What if Descartes had been a Woman? An Epistemology of Empathic Partnership

Authors

  • Jonathan Lyonhart Lincoln Christian University

Keywords:

theories of knowledge, transferability, empathy, empathic partnership, feminism, epistemology, Partnership Epistemology, Descartes

Abstract

An underlying assumption of much of public and academic discourse is that logic is a universal language transferable between humans, regardless of gender, race, religion, class, or culture. Conversely, personal experience is seen as simply that: personal. It may be a powerful way to illustrate a point or imbue it with passion, but it is not an argument in and of itself. Personal experience is particular, subjective, non-transferable, and ineffective due to its affective-ness.

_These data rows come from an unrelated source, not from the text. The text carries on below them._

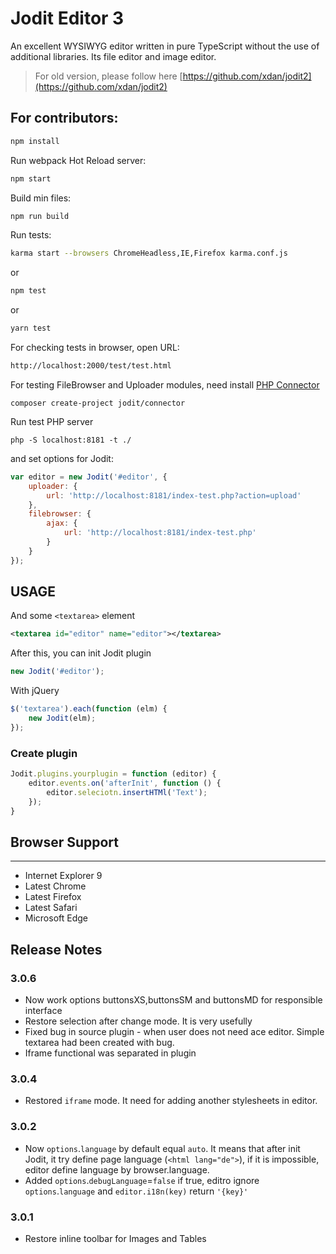 # Jodit Editor 3
An excellent WYSIWYG editor written in pure TypeScript without the use of additional libraries. Its file editor and image editor.

> For old version, please follow here [https://github.com/xdan/jodit2](https://github.com/xdan/jodit2)

## For contributors:
```bash
npm install
```

Run webpack Hot Reload server:
```bash
npm start
```

Build min files:
```bash
npm run build
```

Run tests:
```bash
karma start --browsers ChromeHeadless,IE,Firefox karma.conf.js
```
or
```bash
npm test
```
or
```bash
yarn test
```

For checking tests in browser, open URL:
```bash
http://localhost:2000/test/test.html
```

For testing FileBrowser and Uploader modules, need install [PHP Connector](https://github.com/xdan/jodit-connectors)
```
composer create-project jodit/connector
```
Run test PHP server
```
php -S localhost:8181 -t ./
```

and set options for Jodit:
```javascript
var editor = new Jodit('#editor', {
    uploader: {
        url: 'http://localhost:8181/index-test.php?action=upload'
    },
    filebrowser: {
        ajax: {
            url: 'http://localhost:8181/index-test.php'
        }
    }
});
```

## USAGE

And some `<textarea>` element

```xml
<textarea id="editor" name="editor"></textarea>
```
After this, you can init Jodit plugin

```javascript
new Jodit('#editor');
```

With jQuery
```javascript
$('textarea').each(function (elm) {
    new Jodit(elm);
});
```

### Create plugin

```javascript
Jodit.plugins.yourplugin = function (editor) {
    editor.events.on('afterInit', function () {
    	editor.seleciotn.insertHTMl('Text');
    });
}
```

## Browser Support
______________________
* Internet Explorer 9
* Latest Chrome
* Latest Firefox
* Latest Safari
* Microsoft Edge


## Release Notes
### 3.0.6
 * Now work options buttonsXS,buttonsSM and buttonsMD for responsible interface
 * Restore selection after change mode. It is very usefully
 * Fixed bug in source plugin - when user does not need ace editor. Simple textarea had been created with bug.
 * Iframe functional was separated in plugin
 
### 3.0.4
 * Restored `iframe` mode. It need for adding another stylesheets in editor. 
### 3.0.2
 * Now `options`.`language` by default equal `auto`. It means that after init Jodit, it try define page language (`<html lang="de">`), if it is impossible, editor define language by browser.language.
 * Added `options`.`debugLanguage`=`false` if true, editro ignore `options`.`language` and `editor.i18n(key)` return `'{key}'`  
### 3.0.1
 * Restore inline toolbar for Images and Tables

Yet our definitions of universal rationality have themselves been formed within particular contexts, primarily by Western males. Applying recent studies in the social sciences to a broader theory of knowledge, this paper will ask what androcratic assumptions males have brought into epistemology and what perspectives females have had to leave at the door? Specifically, is there a long-ignored partnership paradigm of female empathy (regardless of whether it is biologically or socially ingrained) that legitimates personal experience by allowing it to be transferable between humans? What might such a gylanic approach to knowledge yield for future ideologies and their corresponding social, political, and academic institutions?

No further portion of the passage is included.